Geoffrey Russell, production manager, and Jim Sansone, maintenance manager, recall the day they were advised that a variety of new processing and packaging equipment was being moved to the Aurora facility. Jim remembers, “We had to figure out how we could combine that new production equipment with the existing manufacturing area and be up and running in ninety days.”
Jim Sansone, maintenance manager, reviewed current production methods of the used equipment transferring to the Aurora factory. He realized that much of the equipment and processes were well over 20 years old and needed an upgrade in technology. Manual raw material weighing systems needed to be automated. The company had limited knowledge in using load cells and wanted to minimize capital spent on the relocation of the equipment. Jim notes, “We had to justify the money.”

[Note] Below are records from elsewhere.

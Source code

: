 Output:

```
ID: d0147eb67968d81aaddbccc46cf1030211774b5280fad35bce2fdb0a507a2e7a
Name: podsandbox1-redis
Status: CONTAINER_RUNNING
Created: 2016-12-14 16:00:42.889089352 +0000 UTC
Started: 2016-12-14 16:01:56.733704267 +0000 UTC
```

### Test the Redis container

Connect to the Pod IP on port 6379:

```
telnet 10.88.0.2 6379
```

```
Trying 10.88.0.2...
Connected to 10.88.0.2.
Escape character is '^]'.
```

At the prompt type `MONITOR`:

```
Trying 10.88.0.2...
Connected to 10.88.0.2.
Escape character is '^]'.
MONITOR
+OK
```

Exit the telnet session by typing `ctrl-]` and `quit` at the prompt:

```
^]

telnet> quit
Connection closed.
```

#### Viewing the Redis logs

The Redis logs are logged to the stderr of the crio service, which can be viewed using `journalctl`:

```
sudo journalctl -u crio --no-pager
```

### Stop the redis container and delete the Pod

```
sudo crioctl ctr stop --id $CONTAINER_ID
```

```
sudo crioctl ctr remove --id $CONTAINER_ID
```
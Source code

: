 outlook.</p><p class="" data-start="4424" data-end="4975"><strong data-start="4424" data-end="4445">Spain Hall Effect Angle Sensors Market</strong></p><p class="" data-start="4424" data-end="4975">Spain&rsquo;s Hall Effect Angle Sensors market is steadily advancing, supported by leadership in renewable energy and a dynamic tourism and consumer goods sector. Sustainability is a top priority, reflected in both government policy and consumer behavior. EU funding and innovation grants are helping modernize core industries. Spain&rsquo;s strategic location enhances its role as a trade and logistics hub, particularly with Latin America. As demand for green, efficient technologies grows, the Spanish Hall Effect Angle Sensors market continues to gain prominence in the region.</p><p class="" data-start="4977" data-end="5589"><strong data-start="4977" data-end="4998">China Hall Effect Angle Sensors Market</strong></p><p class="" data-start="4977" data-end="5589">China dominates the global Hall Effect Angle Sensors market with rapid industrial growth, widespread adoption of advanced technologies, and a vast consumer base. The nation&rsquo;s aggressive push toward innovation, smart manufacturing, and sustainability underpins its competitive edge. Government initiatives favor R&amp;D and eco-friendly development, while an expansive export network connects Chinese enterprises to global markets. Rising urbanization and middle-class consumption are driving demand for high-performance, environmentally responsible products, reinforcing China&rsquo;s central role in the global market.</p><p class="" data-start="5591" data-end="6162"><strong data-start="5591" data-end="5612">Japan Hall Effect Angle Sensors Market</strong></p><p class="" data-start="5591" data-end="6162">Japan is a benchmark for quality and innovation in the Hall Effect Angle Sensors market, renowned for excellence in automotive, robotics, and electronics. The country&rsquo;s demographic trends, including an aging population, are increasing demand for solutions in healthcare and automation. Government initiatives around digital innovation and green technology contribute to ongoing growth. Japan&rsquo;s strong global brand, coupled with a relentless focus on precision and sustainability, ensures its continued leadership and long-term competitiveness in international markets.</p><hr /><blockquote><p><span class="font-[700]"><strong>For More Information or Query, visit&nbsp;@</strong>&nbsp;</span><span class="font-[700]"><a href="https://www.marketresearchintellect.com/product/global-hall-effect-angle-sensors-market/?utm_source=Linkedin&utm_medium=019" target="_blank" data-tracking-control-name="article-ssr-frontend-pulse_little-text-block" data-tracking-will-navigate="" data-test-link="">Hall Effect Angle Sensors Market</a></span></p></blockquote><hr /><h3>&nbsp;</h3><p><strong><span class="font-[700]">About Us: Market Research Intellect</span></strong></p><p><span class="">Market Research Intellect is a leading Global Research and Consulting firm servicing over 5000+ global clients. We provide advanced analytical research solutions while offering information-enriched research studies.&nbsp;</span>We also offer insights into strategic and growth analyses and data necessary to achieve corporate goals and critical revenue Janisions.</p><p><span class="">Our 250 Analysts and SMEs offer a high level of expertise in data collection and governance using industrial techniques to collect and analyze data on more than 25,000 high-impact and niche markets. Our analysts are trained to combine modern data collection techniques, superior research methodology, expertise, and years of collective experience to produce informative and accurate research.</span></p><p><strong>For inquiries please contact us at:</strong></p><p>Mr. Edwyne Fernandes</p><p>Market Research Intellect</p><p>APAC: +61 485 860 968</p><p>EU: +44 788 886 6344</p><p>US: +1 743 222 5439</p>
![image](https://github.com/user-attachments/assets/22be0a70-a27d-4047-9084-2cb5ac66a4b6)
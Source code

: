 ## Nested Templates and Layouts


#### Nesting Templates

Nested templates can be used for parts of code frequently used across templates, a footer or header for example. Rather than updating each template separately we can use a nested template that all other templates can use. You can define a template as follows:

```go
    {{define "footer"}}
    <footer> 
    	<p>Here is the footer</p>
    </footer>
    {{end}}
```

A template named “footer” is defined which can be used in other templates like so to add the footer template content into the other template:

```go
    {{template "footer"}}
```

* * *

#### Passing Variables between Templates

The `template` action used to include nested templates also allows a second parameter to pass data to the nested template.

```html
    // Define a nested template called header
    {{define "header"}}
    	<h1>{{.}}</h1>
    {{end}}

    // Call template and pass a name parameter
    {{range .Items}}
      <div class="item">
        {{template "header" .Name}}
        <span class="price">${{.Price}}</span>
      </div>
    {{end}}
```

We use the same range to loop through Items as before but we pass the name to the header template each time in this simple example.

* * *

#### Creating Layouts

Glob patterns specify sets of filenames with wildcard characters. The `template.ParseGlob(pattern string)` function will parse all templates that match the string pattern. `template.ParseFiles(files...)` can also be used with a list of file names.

Jim Holman did his research and Fox Valley Scale came back with this 920i® solution. Holman remembers the planning meeting. “I came up to Rice Lake and had a breakfast meeting with Don Fiedler and Marvin Stodola [Rice Lake engineers] and Mike Ryan [Rice Lake Great Lakes regional director]. We literally figured it out in an hour on the back of a napkin at the restaurant. Kristi Gay [Rice Lake engineer] wrote the program and created the tables to recall formulas.”
The system includes eight 920is with 24-channel I/O and Ethernet® outputs. Holman believes the solution is perfect. “All the 920is are tied to one network printer. Supervisors are using Interchange® to load formulas from the office via the printer. One really neat aspect of the system is that any one of the 920is can be used as a backup for any of the others. The I/O is redundant throughout the system. It can be changed simply wire for wire.”
Meanwhile, back at the plant in Aurora, Sansone and Russell were designing and building the steel mezzanine.
Sansone recalls the Big Day. “The first time we fired it up, everything worked!